Remember that taste is a subjective sense and what might be a “textbook perfect” pairing for one diner might not be perfect for another.  This subjective nature makes it possible to drink any kind of wine with any kind of food and have an enjoyable experience.  So feel free to experiment!

Taste Profiles for Wines Featured at Buckhorn Inn

In general, if you are looking for a pairing for a light seafood dish, try a light-bodied wine with a higher acidity, like Pinot Grigio.  Chardonnays have more body and are not as acidic and go well with fatty fish or a rich sauce..  Pinot Noir doesn’t have a lot of tannin and is a light-bodied red.  Pair it with dishes featuring mushrooms or truffles.  If you are looking for full-body and high tannin, look for Cabernet Sauvignons.  Cabs go well with steaks and chops as the tannins refresh the palate.  Try a Malbec with sweet, spicy sauces as it is bold enough to hold its own.

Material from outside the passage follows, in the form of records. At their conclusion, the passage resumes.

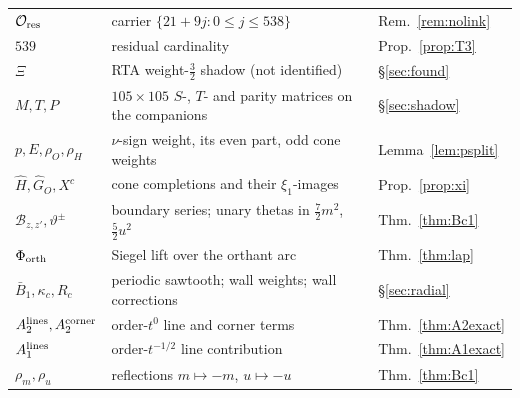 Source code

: \begin{center}
\begin{longtable}{p{3.2cm}p{9.3cm}p{2.4cm}}
$\mathcal O_{\rm res}$ & carrier $\{21+9j:0\le j\le538\}$ & Rem.~\ref{rem:nolink}\\
$539$ & residual cardinality & Prop.~\ref{prop:T3}\\
$\Xi$ & RTA weight-$\frac32$ shadow (not identified) & \S\ref{sec:found}\\
$M,T,P$ & $105\times105$ $S$-, $T$- and parity matrices on the companions & \S\ref{sec:shadow}\\
$p,E,\rho_O,\rho_H$ & $\nu$-sign weight, its even part, odd cone weights & Lemma~\ref{lem:psplit}\\
$\widehat H,\widehat G_O,X^c$ & cone completions and their $\xi_1$-images & Prop.~\ref{prop:xi}\\
$\mathcal B_{z,z'},\vartheta^\pm$ & boundary series; unary thetas in $\frac72m^2$, $\frac52u^2$ & Thm.~\ref{thm:Bc1}\\
$\Phi_{\rm orth}$ & Siegel lift over the orthant arc & Thm.~\ref{thm:lap}\\
$\bar B_1,\kappa_c,R_c$ & periodic sawtooth; wall weights; wall corrections & \S\ref{sec:radial}\\
$A_2^{\rm lines},A_2^{\rm corner}$ & order-$t^0$ line and corner terms & Thm.~\ref{thm:A2exact}\\
$A_1^{\rm lines}$ & order-$t^{-1/2}$ line contribution & Thm.~\ref{thm:A1exact}\\
$\rho_m,\rho_u$ & reflections $m\mapsto-m$, $u\mapsto-u$ & Thm.~\ref{thm:Bc1}\\
\bottomrule
\end{longtable}
\end{center}
\clearpage
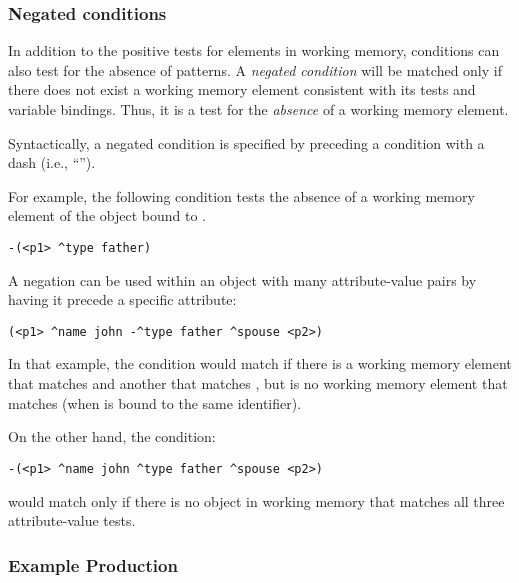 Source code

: \subsubsection{Negated conditions}
\label{SYNTAX-pm-lhs-negated}
\index{-}

In addition to the positive tests for elements in working memory, conditions can also test for the absence of patterns.  A \emph{negated condition} will be matched only if there does not exist a working memory element consistent with its tests and variable bindings. Thus, it is a test for the \textit{absence} of a working memory element.

Syntactically, a negated condition is specified by preceding a condition with a dash (i.e., ``\soar{-}'').

For example, the following condition tests the absence of a working memory element of the object bound to .

\begin{verbatim}
-(<p1> ^type father)
\end{verbatim}
\vspace{12pt}

A negation can be used within an object with many attribute-value pairs by having it precede a specific attribute:

\begin{verbatim}
(<p1> ^name john -^type father ^spouse <p2>)
\end{verbatim} \vspace{12pt}

In that example, the condition would match if there is a working memory element that matches  and another that matches , but is no working memory element that matches  (when  is bound to the same identifier).

On the other hand, the condition:

\begin{verbatim}
-(<p1> ^name john ^type father ^spouse <p2>)
\end{verbatim}

would match only if there is no object in working memory that matches all three attribute-value tests.

\subsubsection*{Example Production}

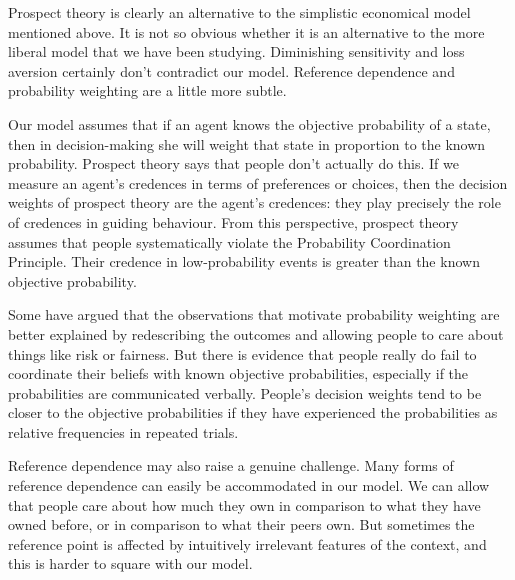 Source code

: Prospect theory is clearly an alternative to the simplistic economical model
mentioned above. It is not so obvious whether it is an alternative to the more
liberal model that we have been studying. Diminishing sensitivity and loss
aversion certainly don't contradict our model. Reference dependence and
probability weighting are a little more subtle.

Our model assumes that if an agent knows the objective probability of a state,
then in decision-making she will weight that state in proportion to the known
probability. Prospect theory says that people don't actually do this. If we
measure an agent's credences in terms of preferences or choices, then the
decision weights of prospect theory are the agent's credences: they play
precisely the role of credences in guiding behaviour. From this perspective,
prospect theory assumes that people systematically violate the Probability
Coordination Principle. Their credence in low-probability events is greater than
the known objective probability.

Some have argued that the observations that motivate probability weighting are
better explained by redescribing the outcomes and allowing people to care about
things like risk or fairness. But there is evidence that people really do fail
to coordinate their beliefs with known objective probabilities, especially if
the probabilities are communicated verbally. People's decision weights tend
to be closer to the objective probabilities if they have experienced the
probabilities as relative frequencies in repeated trials.%



Reference dependence may also raise a genuine challenge. Many forms of reference
dependence can easily be accommodated in our model. We can allow that people
care about how much they own in comparison to what they have owned before, or in
comparison to what their peers own. But sometimes the reference point is
affected by intuitively irrelevant features of the context, and this is harder
to square with our model.

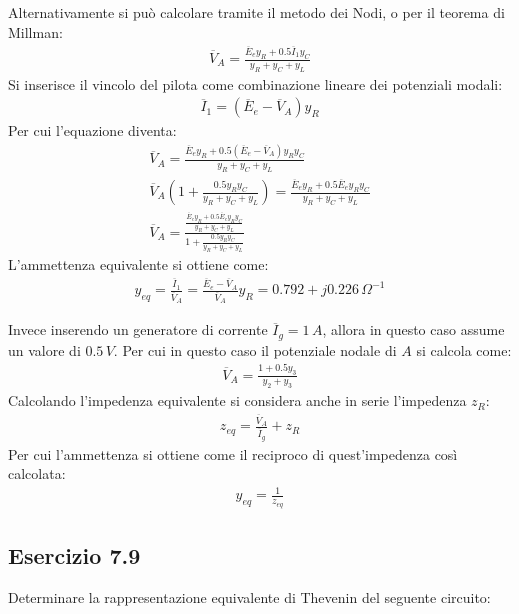 \documentclass{article}
\begin{document}
Alternativamente si può calcolare tramite il metodo dei Nodi, o per il teorema di Millman:
\begin{gather*}
    \overline{V}_A=\displaystyle\frac{\overline{E}_ey_R+0.5\overline{I}_1y_C}{y_R+y_C+y_L}
\end{gather*}
Si inserisce il vincolo del pilota come combinazione lineare dei potenziali modali:
\begin{gather*}
    \overline{I}_1=(\overline{E}_e-\overline{V}_A)y_R
\end{gather*}
Per cui l'equazione diventa:
\begin{gather*}
    \overline{V}_A=\displaystyle\frac{\overline{E}_ey_R+0.5(\overline{E}_e-\overline{V}_A)y_Ry_C}{y_R+y_C+y_L}\\
    \overline{V}_A\left(1+\displaystyle\frac{0.5y_Ry_C}{y_R+y_C+y_L}\right)=\frac{\overline{E}_ey_R+0.5\overline{E}_ey_Ry_C}{y_R+y_C+y_L}\\
    \overline{V}_A=\displaystyle\frac{\frac{\overline{E}_ey_R+0.5\overline{E}_ey_Ry_C}{y_R+y_C+y_L}}{1+\frac{0.5y_Ry_C}{y_R+y_C+y_L}}
\end{gather*}
L'ammettenza equivalente si ottiene come:
\begin{gather}
    y_{eq}=\displaystyle\frac{\overline{I}_1}{\overline{V}_A}=\frac{\overline{E}_e-\overline{V}_A}{\overline{V}_A}y_R=0.792+j0.226\,\Omega^{-1}
\end{gather}


Invece inserendo un generatore di corrente $\overline{I}_g=1\,A$, allora in questo caso assume un valore di $0.5\,V$. Per cui in questo caso il potenziale nodale di $A$ si 
calcola come:
\begin{gather*}
    \overline{V}_A=\displaystyle\frac{1+0.5y_3}{y_2+y_3}
\end{gather*}
Calcolando l'impedenza equivalente si considera anche in serie l'impedenza $z_R$:
\begin{gather*}
    z_{eq}=\displaystyle\frac{\overline{V}_A}{\overline{I}_g}+z_R
\end{gather*}
Per cui l'ammettenza si ottiene come il reciproco di quest'impedenza così calcolata:
\begin{gather*}
    y_{eq}=\displaystyle\frac{1}{z_{eq}}
\end{gather*}

\subsection{Esercizio 7.9}

Determinare la rappresentazione equivalente di Thevenin del seguente circuito:
\end{document}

Sparkling wines like Champagne, Prosecco, and Cava have a faint touch of sweetness, even when they are dry.  This makes them especially good with salty foods.  

Please let us know some of your favorite food and wine pairings.  Happy sipping!


April 29, 2019

Don’t Be Ruled by Wine Rules

Pairing wine and food does not have to be intimidating.  A good pairing is one that tastes good to you!  If you have a favorite wine, don’t be afraid to drink it with whatever you are eating.  But it can be fun to experiment with flavors.  It is possible for a wine and a food to taste better together than either does alone.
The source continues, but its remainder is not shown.